## What you are asked to do
Output the data word for word. Begin at its first line and end at the line with "18 Remember wrath, for".

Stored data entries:
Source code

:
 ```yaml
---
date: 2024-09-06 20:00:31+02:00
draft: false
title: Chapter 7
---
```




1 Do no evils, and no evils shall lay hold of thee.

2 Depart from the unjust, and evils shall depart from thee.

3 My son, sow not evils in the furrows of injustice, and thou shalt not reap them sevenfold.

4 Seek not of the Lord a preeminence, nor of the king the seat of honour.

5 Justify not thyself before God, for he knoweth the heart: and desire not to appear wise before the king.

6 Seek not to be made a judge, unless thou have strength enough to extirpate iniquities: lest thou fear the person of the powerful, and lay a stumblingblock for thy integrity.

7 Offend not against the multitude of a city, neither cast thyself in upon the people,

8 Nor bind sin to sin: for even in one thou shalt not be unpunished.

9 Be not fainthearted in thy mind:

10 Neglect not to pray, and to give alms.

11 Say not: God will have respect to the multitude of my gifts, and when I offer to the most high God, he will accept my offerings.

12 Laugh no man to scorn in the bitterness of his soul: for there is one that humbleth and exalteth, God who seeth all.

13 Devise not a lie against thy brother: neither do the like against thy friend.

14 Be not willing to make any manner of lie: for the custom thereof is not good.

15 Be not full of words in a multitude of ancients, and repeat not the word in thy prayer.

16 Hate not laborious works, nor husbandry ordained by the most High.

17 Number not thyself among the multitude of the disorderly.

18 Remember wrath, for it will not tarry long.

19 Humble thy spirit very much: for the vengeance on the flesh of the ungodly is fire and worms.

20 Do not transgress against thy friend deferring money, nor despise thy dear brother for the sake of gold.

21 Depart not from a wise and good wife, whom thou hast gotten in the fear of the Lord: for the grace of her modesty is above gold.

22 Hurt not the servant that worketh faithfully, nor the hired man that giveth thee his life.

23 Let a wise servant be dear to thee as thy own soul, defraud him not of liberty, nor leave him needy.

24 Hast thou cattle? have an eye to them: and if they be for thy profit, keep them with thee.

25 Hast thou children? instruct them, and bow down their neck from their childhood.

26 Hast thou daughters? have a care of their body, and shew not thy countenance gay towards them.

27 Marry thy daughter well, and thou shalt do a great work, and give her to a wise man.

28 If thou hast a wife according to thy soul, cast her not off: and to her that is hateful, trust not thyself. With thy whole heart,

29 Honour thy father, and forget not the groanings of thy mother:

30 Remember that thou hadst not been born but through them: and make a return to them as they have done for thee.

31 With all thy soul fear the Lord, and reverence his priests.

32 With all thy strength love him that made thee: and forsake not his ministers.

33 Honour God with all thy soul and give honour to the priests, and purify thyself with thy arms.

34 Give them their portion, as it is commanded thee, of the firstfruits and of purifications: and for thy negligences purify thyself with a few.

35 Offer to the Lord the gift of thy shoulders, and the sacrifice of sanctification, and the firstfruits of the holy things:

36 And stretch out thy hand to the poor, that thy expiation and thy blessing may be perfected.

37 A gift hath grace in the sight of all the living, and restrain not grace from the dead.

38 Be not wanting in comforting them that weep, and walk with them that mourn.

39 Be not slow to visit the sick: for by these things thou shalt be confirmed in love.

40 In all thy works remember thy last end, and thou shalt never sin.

## Response box
Source code

:
 ```yaml
---
date: 2024-09-06 20:00:31+02:00
draft: false
title: Chapter 7
---
```




1 Do no evils, and no evils shall lay hold of thee.

2 Depart from the unjust, and evils shall depart from thee.

3 My son, sow not evils in the furrows of injustice, and thou shalt not reap them sevenfold.

4 Seek not of the Lord a preeminence, nor of the king the seat of honour.

5 Justify not thyself before God, for he knoweth the heart: and desire not to appear wise before the king.

6 Seek not to be made a judge, unless thou have strength enough to extirpate iniquities: lest thou fear the person of the powerful, and lay a stumblingblock for thy integrity.

7 Offend not against the multitude of a city, neither cast thyself in upon the people,

8 Nor bind sin to sin: for even in one thou shalt not be unpunished.

9 Be not fainthearted in thy mind:

10 Neglect not to pray, and to give alms.

11 Say not: God will have respect to the multitude of my gifts, and when I offer to the most high God, he will accept my offerings.

12 Laugh no man to scorn in the bitterness of his soul: for there is one that humbleth and exalteth, God who seeth all.

13 Devise not a lie against thy brother: neither do the like against thy friend.

14 Be not willing to make any manner of lie: for the custom thereof is not good.

15 Be not full of words in a multitude of ancients, and repeat not the word in thy prayer.

16 Hate not laborious works, nor husbandry ordained by the most High.

17 Number not thyself among the multitude of the disorderly.

18 Remember wrath, for it will not tarry long.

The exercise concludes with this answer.